> **Exercise aim**: Look through the records below for the line with "Keepie will accept". Return that line and each one after it up to and including the line with "16 with postgresql 10", exactly.
_____
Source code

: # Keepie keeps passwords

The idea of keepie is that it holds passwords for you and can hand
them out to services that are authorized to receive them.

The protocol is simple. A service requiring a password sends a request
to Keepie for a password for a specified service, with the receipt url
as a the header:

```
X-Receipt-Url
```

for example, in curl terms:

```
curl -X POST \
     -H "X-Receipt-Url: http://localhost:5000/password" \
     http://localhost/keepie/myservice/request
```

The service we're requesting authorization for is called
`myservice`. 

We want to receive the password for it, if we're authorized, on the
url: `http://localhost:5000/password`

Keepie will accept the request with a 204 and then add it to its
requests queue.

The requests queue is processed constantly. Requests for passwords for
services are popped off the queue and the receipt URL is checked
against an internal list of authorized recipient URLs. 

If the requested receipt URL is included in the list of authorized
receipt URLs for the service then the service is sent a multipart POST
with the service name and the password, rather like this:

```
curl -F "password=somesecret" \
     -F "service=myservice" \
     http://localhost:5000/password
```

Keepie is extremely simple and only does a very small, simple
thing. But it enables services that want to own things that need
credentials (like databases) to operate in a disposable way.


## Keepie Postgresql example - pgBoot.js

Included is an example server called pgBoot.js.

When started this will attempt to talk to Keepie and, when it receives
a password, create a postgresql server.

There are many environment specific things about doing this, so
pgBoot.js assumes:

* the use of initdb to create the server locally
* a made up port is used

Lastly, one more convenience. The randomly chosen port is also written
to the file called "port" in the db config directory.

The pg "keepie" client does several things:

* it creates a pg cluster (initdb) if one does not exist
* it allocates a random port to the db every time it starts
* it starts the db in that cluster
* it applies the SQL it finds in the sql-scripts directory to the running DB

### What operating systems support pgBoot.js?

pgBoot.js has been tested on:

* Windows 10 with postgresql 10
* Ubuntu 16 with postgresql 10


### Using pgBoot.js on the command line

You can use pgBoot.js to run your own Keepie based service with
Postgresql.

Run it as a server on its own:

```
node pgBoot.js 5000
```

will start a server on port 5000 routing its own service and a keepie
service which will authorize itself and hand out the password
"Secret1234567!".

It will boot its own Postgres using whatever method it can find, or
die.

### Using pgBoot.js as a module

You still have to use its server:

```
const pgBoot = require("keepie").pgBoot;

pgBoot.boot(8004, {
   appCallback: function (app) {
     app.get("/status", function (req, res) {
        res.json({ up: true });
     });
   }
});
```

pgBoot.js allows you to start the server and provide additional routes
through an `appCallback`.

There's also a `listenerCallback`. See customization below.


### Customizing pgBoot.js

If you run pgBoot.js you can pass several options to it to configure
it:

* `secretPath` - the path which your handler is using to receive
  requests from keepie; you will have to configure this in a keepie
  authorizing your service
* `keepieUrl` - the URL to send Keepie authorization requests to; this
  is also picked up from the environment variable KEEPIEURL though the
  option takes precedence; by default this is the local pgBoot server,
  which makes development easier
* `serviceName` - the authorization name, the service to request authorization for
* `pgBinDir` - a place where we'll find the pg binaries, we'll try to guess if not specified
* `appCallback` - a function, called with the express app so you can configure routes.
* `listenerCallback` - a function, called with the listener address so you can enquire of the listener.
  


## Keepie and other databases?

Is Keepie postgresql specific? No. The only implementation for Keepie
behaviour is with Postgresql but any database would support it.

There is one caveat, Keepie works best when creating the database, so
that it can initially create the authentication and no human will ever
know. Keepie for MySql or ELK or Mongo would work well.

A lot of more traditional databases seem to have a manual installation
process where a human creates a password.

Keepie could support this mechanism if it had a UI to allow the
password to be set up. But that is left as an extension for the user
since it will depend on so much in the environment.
_____
> **Result for this task**:
Keepie will accept the request with a 204 and then add it to its
requests queue.

The requests queue is processed constantly. Requests for passwords for
services are popped off the queue and the receipt URL is checked
against an internal list of authorized recipient URLs. 

If the requested receipt URL is included in the list of authorized
receipt URLs for the service then the service is sent a multipart POST
with the service name and the password, rather like this:

```
curl -F "password=somesecret" \
     -F "service=myservice" \
     http://localhost:5000/password
```

Keepie is extremely simple and only does a very small, simple
thing. But it enables services that want to own things that need
credentials (like databases) to operate in a disposable way.


## Keepie Postgresql example - pgBoot.js

Included is an example server called pgBoot.js.

When started this will attempt to talk to Keepie and, when it receives
a password, create a postgresql server.

There are many environment specific things about doing this, so
pgBoot.js assumes:

* the use of initdb to create the server locally
* a made up port is used

Lastly, one more convenience. The randomly chosen port is also written
to the file called "port" in the db config directory.

The pg "keepie" client does several things:

* it creates a pg cluster (initdb) if one does not exist
* it allocates a random port to the db every time it starts
* it starts the db in that cluster
* it applies the SQL it finds in the sql-scripts directory to the running DB

### What operating systems support pgBoot.js?

pgBoot.js has been tested on:

* Windows 10 with postgresql 10
* Ubuntu 16 with postgresql 10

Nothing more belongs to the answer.